EXERCISE >> Repeat the entries exactly but omit the pictures.

EXERCISE MATERIALS >>
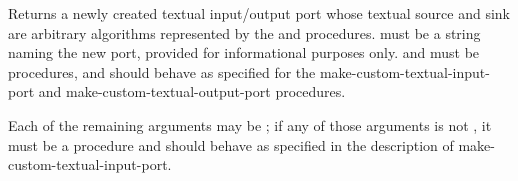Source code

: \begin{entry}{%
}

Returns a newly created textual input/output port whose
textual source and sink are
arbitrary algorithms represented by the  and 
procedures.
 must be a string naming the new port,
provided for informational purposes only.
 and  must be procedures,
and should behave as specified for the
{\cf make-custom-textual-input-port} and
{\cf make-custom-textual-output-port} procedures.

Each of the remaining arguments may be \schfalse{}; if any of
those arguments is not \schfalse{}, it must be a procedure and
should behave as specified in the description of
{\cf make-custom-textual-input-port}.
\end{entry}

OUTPUT FOR THIS EXERCISE >>
Source code

: \begin{entry}{%
}

Returns a newly created textual input/output port whose
textual source and sink are
arbitrary algorithms represented by the  and 
procedures.
 must be a string naming the new port,
provided for informational purposes only.
 and  must be procedures,
and should behave as specified for the
{\cf make-custom-textual-input-port} and
{\cf make-custom-textual-output-port} procedures.

Each of the remaining arguments may be \schfalse{}; if any of
those arguments is not \schfalse{}, it must be a procedure and
should behave as specified in the description of
{\cf make-custom-textual-input-port}.
\end{entry}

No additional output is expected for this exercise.